The complete new_write.js uses the same rotated string-table family as blockchain.js. After decoding, it exposed the same main controller command surface as the GitHub controller, with file-zip and file-unzip added.
Endpoint drift
The original packet capture and April 22 contract read point at:
206.206.127.94:8446
Later controlled runs recorded the same contract returning:
84.200.87.236:8446
That distinction matters. 206.206.127.94:8446 is the backend proven by the original packet capture. 84.200.87.236:8446 is proven by later run logs, not by the first capture.
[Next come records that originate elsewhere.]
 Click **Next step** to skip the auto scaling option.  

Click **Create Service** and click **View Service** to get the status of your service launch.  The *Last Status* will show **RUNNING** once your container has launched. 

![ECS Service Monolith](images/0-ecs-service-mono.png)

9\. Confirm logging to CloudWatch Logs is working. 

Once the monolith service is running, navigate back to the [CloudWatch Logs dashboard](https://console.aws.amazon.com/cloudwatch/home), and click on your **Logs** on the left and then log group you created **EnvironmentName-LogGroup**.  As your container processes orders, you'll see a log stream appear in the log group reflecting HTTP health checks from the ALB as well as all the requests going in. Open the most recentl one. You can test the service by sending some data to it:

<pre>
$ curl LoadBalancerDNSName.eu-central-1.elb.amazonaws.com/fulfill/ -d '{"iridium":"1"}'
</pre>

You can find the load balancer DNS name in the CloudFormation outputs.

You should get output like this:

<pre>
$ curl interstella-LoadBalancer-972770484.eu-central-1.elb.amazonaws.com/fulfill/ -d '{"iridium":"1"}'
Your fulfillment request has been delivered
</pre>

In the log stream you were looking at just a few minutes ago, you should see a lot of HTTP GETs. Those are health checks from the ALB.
Passive enrichment put 206.206.127.94 in AS396356 Latitude.sh with PTR host.trynode.cloud. Current forward and reverse pivots tied the host to www.trynode.cloud, mesh.trynode.cloud, trynode.info, and mail.trynode.info. The same IP exposed a mixed service surface: SSH, Apache redirects to https://grailed.lnks.space/, PPTP, Express, and a phpMyAdmin login page on 8232.
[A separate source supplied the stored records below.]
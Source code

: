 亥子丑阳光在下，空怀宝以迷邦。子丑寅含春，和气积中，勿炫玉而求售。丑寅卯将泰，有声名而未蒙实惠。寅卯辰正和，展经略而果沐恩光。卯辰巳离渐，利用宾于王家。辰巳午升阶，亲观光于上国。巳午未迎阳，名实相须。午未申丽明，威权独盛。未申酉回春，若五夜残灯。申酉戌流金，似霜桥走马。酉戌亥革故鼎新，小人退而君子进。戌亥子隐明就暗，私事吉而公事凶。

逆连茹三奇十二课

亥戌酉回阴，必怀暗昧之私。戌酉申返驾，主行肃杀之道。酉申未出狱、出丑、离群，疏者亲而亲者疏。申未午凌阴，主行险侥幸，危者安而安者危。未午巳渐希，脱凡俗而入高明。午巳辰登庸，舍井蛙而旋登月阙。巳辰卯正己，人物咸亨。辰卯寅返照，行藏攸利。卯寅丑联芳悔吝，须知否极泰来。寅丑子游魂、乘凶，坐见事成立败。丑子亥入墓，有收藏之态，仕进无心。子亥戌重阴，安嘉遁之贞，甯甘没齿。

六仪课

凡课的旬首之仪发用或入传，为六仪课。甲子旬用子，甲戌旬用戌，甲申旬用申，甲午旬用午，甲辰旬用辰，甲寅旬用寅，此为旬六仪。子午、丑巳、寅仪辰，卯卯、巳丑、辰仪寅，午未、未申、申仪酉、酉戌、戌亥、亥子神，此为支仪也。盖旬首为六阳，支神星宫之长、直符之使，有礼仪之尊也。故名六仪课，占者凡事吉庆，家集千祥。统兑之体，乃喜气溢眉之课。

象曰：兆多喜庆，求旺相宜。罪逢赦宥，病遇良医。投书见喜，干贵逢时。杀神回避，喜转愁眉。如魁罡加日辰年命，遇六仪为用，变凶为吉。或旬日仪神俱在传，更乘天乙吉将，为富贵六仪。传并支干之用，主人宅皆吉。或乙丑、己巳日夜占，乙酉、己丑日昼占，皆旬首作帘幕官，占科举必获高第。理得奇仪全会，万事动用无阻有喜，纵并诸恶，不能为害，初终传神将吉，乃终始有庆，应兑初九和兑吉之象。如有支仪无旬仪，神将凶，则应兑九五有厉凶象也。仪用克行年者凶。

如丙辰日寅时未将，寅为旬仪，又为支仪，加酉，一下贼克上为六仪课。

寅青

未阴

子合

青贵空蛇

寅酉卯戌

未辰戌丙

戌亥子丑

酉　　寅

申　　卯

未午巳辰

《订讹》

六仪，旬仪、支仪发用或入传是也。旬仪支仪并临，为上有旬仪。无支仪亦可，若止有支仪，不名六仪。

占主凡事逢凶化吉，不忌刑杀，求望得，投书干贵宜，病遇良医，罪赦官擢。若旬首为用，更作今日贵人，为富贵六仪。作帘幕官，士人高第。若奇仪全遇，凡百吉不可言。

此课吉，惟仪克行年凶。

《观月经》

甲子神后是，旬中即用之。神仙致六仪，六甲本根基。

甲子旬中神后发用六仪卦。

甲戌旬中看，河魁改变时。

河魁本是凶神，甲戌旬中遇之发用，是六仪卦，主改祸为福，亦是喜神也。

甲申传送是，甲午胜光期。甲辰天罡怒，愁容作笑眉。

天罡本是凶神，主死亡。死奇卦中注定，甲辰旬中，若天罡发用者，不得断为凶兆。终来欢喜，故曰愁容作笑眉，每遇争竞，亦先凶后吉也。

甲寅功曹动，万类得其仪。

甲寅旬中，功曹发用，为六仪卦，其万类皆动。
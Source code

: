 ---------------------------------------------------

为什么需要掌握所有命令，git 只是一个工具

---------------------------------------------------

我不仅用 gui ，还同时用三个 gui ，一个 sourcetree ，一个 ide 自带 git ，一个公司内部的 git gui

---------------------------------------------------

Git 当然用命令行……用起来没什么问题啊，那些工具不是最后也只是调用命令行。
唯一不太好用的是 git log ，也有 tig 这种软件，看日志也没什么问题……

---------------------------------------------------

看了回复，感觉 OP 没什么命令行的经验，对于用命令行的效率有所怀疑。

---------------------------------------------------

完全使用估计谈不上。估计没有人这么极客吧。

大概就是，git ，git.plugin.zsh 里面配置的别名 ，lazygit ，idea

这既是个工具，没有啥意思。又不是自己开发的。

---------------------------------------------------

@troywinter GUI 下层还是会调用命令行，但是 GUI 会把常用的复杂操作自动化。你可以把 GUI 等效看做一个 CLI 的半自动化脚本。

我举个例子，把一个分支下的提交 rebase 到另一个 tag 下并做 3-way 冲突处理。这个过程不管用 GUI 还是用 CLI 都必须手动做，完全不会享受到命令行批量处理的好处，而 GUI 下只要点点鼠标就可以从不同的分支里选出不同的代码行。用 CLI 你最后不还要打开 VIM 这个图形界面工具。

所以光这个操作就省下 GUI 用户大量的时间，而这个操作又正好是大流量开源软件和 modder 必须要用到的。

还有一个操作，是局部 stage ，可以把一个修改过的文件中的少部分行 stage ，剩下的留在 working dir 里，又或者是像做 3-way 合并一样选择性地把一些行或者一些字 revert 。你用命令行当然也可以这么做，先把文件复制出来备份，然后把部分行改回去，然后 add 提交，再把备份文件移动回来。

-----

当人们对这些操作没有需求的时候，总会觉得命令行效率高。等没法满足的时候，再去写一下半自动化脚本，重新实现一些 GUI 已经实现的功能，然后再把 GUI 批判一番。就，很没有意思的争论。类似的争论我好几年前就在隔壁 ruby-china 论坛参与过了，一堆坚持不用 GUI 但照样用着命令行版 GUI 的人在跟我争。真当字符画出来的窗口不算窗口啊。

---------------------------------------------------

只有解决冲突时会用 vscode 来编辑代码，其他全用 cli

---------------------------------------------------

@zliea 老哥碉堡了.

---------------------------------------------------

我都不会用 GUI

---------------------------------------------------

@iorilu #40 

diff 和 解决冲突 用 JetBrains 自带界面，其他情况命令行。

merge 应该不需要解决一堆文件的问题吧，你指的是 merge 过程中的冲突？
The later observed endpoint 84.200.87.236 landed in AS214036 Ultahost, Inc. in Germany. Passive data tied it to sjjh.jacktake.website, 80fa.jacktake.website, pmta236.qigaf84.caymedin.com, and doodles.yachts. It also exposed a phpMyAdmin login page on 8232.
Those adjacent surfaces are pivots, not automatic malware lanes. The proven malware lane is raw TCP on 8446.
Boundaries
There are a few things this case does not prove.
bsc.blockrazor.xyz is treated here as a public BSC RPC dependency. The evidence shows the malware used it to read a contract. It does not show BlockRazor operating the malware backend.
85.203.46.39 appears as the helper-reported public_ip in the detonation register. It is not the backend.
Cloudflare IPs for bsc.blockrazor.xyz are Cloudflare edges. They are not operator-owned infrastructure.
The native helper has branches for embedder.exe, get_data.exe, and output.zip, but those side-helper binaries were absent from the saved sandbox archive. The branches are real. The helper contents are not recovered here.
The backend-side rule that decides whether a session gets a prefix of new.js or the complete new_write.js remains server-side. Local evidence rules out a one-chunk client cap: every shorter artifact is an exact prefix of the complete payload, and longer runs with fresh IDs received more data.
Indicators
| Type | Value |
|---|---|
| Scheduled task | TryNodeUpdateTask |
| Working directory | %LOCALAPPDATA%\TryNodeUpdate\ |
| Controller URL | https://raw.githubusercontent.com/1CodeDev-hub/electronAI/refs/heads/main/blockchain.js |
| Node runtime URL | https://nodejs.org/download/release/v20.11.0/node-v20.11.0-win-x64.zip |
| Contract | 0x75E1eDFA0d0f96D5f8F228358376d6ecdB22d802 |
| BSC selector | 0x6d4ce63c |
| Original backend | 206.206.127.94:8446 |
| Later observed backend | 84.200.87.236:8446 |
| RPC endpoint dependency | https://bsc.blockrazor.xyz |
| Public IP check | https://api.ipify.org/?format=json |
The useful detection shape is the combination: a user-level TryNodeUpdate directory, Node runtime bootstrap, raw.githubusercontent.com controller fetch, BSC eth_call traffic, and raw TCP on 8446 to the contract-returned host. Any one piece can look normal. Together, they describe the chain.